En conclusion du livre, l’auteur remarque par ailleurs que les erreurs sont liées à l’indétermination fondamentale du monde. Ce qui rend la vie excitante et les décisions nécessaires est aussi ce qui rend ces décisions positives ou négatives, ce qui provoque le succès ou échec, l’erreurs ou la bonne décision. De très nombreuses situations sont sous-déterminées, nous n’avons pas les réponses toutes prêtes et, particulièrement en situation de stress et d’urgence, il nous faut savoir mobiliser à la fois notre Système I, heuristique et expérientiel, et notre Système II, analytique et scientifique.
Les organisations habituées à l’urgence, au danger et au stress - armée, secours civil, contrôle aérien, chirurgie, médecine d’urgence - développent des techniques similaires pour que leurs membres soient capables de faire face à ces situations par définition imprévisibles:
- s’entraîner de manière systématique, à l’aide de protocoles précis, développés par capitalisation des expériences, développer des réflexes de survie mobilisables instantanément afin de libérer le cerveau pour d’autres tâches ;
- développer l’autonomie et la cohésion des équipes par la compréhension et l’incorparation des fins et des buts de l’organisationm afin que les décisions prises lors de “situations critiques” aient le plus de chances d’être adaptées à la situation et non polluées par des considérations extérieures, erreurs cognitives, systémiques ou téléologiques.

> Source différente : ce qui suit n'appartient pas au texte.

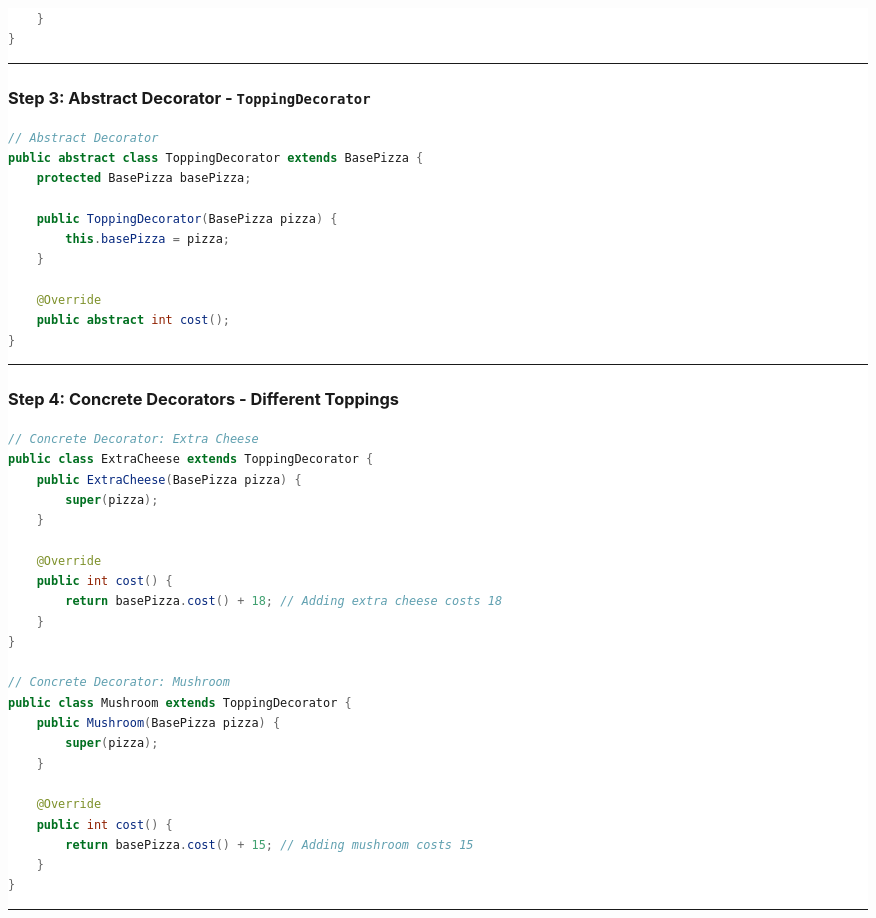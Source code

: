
 ```java
    }
}
```

---

### **Step 3: Abstract Decorator - `ToppingDecorator`**
```java
// Abstract Decorator
public abstract class ToppingDecorator extends BasePizza {
    protected BasePizza basePizza;

    public ToppingDecorator(BasePizza pizza) {
        this.basePizza = pizza;
    }

    @Override
    public abstract int cost();
}
```

---

### **Step 4: Concrete Decorators - Different Toppings**
```java
// Concrete Decorator: Extra Cheese
public class ExtraCheese extends ToppingDecorator {
    public ExtraCheese(BasePizza pizza) {
        super(pizza);
    }

    @Override
    public int cost() {
        return basePizza.cost() + 18; // Adding extra cheese costs 18
    }
}

// Concrete Decorator: Mushroom
public class Mushroom extends ToppingDecorator {
    public Mushroom(BasePizza pizza) {
        super(pizza);
    }

    @Override
    public int cost() {
        return basePizza.cost() + 15; // Adding mushroom costs 15
    }
}
```

---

Même si au sein d’une équipe de développement il est très rare de vivre des situations aussi dramatiques, nous commettons beaucoup d’erreurs qui se trouvent reflétées dans notre code sous la forme de bugs , manifestes ou latents - la fameuse dette technique. Mais comprendre les sources de ces erreurs, et savoir les combattre, est une nécessité de plus en plus impérieuse dans un monde qui va de plus en plus vite et qui est en train d’être mangé par le logiciel.
J’attends avec impatience la parution du tome II en poche intitulé Les décisions absurdes II. Comment les éviter.